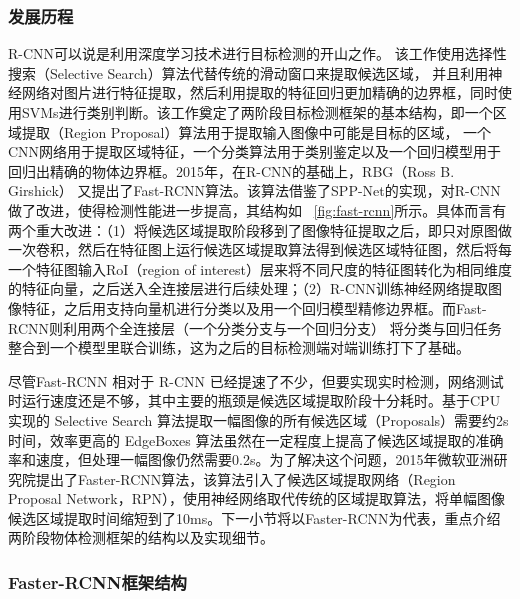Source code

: \subsubsection{发展历程}
R-CNN可以说是利用深度学习技术进行目标检测的开山之作。 该工作使用选择性搜索（Selective Search）算法\cite{UijlingsSelective}代替传统的滑动窗口来提取候选区域， 并且利用神经网络对图片进行特征提取，然后利用提取的特征回归更加精确的边界框，同时使用SVMs进行类别判断。该工作奠定了两阶段目标检测框架的基本结构，即一个区域提取（Region Proposal）算法用于提取输入图像中可能是目标的区域， 一个CNN网络用于提取区域特征，一个分类算法用于类别鉴定以及一个回归模型用于回归出精确的物体边界框。2015年，在R-CNN的基础上，RBG（Ross B. Girshick） 又提出了Fast-RCNN算法。该算法借鉴了SPP-Net\cite{7005506}的实现，对R-CNN做了改进，使得检测性能进一步提高，其结构如 \figurename \, \ref{fig:fast-rcnn}所示。具体而言有两个重大改进：（1）将候选区域提取阶段移到了图像特征提取之后，即只对原图做一次卷积，然后在特征图上运行候选区域提取算法得到候选区域特征图，然后将每一个特征图输入RoI（region of interest）层来将不同尺度的特征图转化为相同维度的特征向量，之后送入全连接层进行后续处理；（2）R-CNN训练神经网络提取图像特征，之后用支持向量机进行分类以及用一个回归模型精修边界框。而Fast-RCNN则利用两个全连接层（一个分类分支与一个回归分支） 将分类与回归任务整合到一个模型里联合训练，这为之后的目标检测端对端训练打下了基础。



尽管Fast-RCNN 相对于 R-CNN 已经提速了不少，但要实现实时检测，网络测试时运行速度还是不够，其中主要的瓶颈是候选区域提取阶段十分耗时。基于CPU实现的 Selective Search 算法提取一幅图像的所有候选区域（Proposals）需要约2s时间，效率更高的 EdgeBoxes\cite{Zitnick2014Edge} 算法虽然在一定程度上提高了候选区域提取的准确率和速度，但处理一幅图像仍然需要0.2s。为了解决这个问题，2015年微软亚洲研究院提出了Faster-RCNN算法，该算法引入了候选区域提取网络（Region Proposal Network，RPN），使用神经网络取代传统的区域提取算法，将单幅图像候选区域提取时间缩短到了10ms。下一小节将以Faster-RCNN为代表，重点介绍两阶段物体检测框架的结构以及实现细节。

\subsubsection{Faster-RCNN框架结构}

● TO DO
Set down exactly, and only, the lines of the data above from the line containing "尽管Fast-RCNN 相对于 R-CNN" through the last one.

● WRITTEN ANSWER
尽管Fast-RCNN 相对于 R-CNN 已经提速了不少，但要实现实时检测，网络测试时运行速度还是不够，其中主要的瓶颈是候选区域提取阶段十分耗时。基于CPU实现的 Selective Search 算法提取一幅图像的所有候选区域（Proposals）需要约2s时间，效率更高的 EdgeBoxes\cite{Zitnick2014Edge} 算法虽然在一定程度上提高了候选区域提取的准确率和速度，但处理一幅图像仍然需要0.2s。为了解决这个问题，2015年微软亚洲研究院提出了Faster-RCNN算法，该算法引入了候选区域提取网络（Region Proposal Network，RPN），使用神经网络取代传统的区域提取算法，将单幅图像候选区域提取时间缩短到了10ms。下一小节将以Faster-RCNN为代表，重点介绍两阶段物体检测框架的结构以及实现细节。

\subsubsection{Faster-RCNN框架结构}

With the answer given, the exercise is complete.